Nesta terça-feira, a Comissão de Constituição e Justiça da Câmara avaliou que a proposta não fere a Constituição. Com isso, o presidente da Casa, Eduardo Cunha (PMDB-RJ), criou uma comissão especial para discutir o conteúdo da matéria ao longo dos próximos meses. Só ao fim desse processo a proposta poderá ser posta em votação.
Prisões reduzem crimes?
“A redução massiva do envio de jovens para prisões de adultos ocorreu após estudos mostrarem que prender não tem um efeito considerável nos índices de crimes”, diz à BBC Brasil Mike Tapia, professor do Departamento de Justiça Criminal da Universidade do Texas e autor de um livro sobre o perfil dos jovens encarcerados nos Estados Unidos.
Para ele, a melhor prática para lidar com menores infratores é mantê-los em suas comunidades e famílias, “que são chave no processo de reabilitação”.
Fora das celas, diz ele, os jovens correm menos riscos de cometer novos crimes ao fim da pena e se livram dos abusos, da corrupção e da violência comuns a carceragens nos Estados Unidos.

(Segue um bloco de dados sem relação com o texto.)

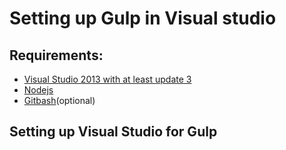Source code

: # Setting up Gulp in Visual studio

## Requirements:

- [Visual Studio 2013 with at least update 3](https://www.visualstudio.com/en-us/downloads/download-visual-studio-vs.aspx)
- [Nodejs](https://nodejs.org/)
- [Gitbash](https://msysgit.github.io/)(optional)

## Setting up Visual Studio for Gulp

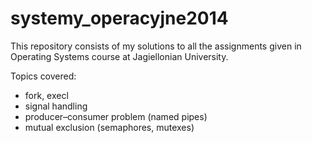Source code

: # systemy_operacyjne2014
This repository consists of my solutions to all the assignments given in Operating Systems course at Jagiellonian University.

Topics covered: 
* fork, execl
* signal handling
* producer–consumer problem (named pipes)
* mutual exclusion (semaphores, mutexes)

As restrições à punição de jovens infratores nos Estados Unidos também se devem a decisões da Suprema Corte. Em 2005, os juízes proibiram condenar menores à prisão perpétua e, em 2010, a corte manteve a pena máxima apenas para jovens que tivessem cometido homicídio.
Agora os Estados discutem se a medida deve se aplicar a crimes cometidos antes da decisão. Estima-se que 2,5 mil presos nos Estados Unidos cumpram prisão perpétua por crimes cometidos enquanto eram menores.
Onda punitiva
O afrouxamento das punições a jovens nos Estados Unidos reverte uma tendência iniciada nos anos 1990, quando o aumento no índice de crimes cometidos por menores levou 47 dos 50 Estados americanos a ampliar as penas para esses atos.
O endurecimento das leis se embasou numa crença, amplamente difundida por pesquisadores e políticos da época, de que com o tempo os jovens americanos cometeriam cada vez mais crimes.
Mas não foi o que ocorreu. Em estudo publicado em 2013 pela Universidade de Ohio, os criminologistas Franklin E. Zimring e Stephen Rushin dizem que as taxas de homicídios cometidos por jovens americanos despencaram entre 1993 e 2010.
Uma corrente de pesquisadores avalia que a redução se deveu ao endurecimento das punições de jovens infratores. Para esses acadêmicos, as penas mais duras desencorajaram muitos crimes que teriam sido cometidos sem a mudança.
Mas os autores da pesquisa apontaram que, no mesmo período analisado, os índices de homicídios cometidos por jovens adultos americanos tiveram uma queda equivalente, sem que as punições para esse grupo tivessem aumentado significativamente.
Os autores concluíram que as leis mais rígidas tinham pouco efeito nos índices de crimes entre jovens e aconselharam os Estados a rever a prática de encarcerar menores infratores por prazos longos.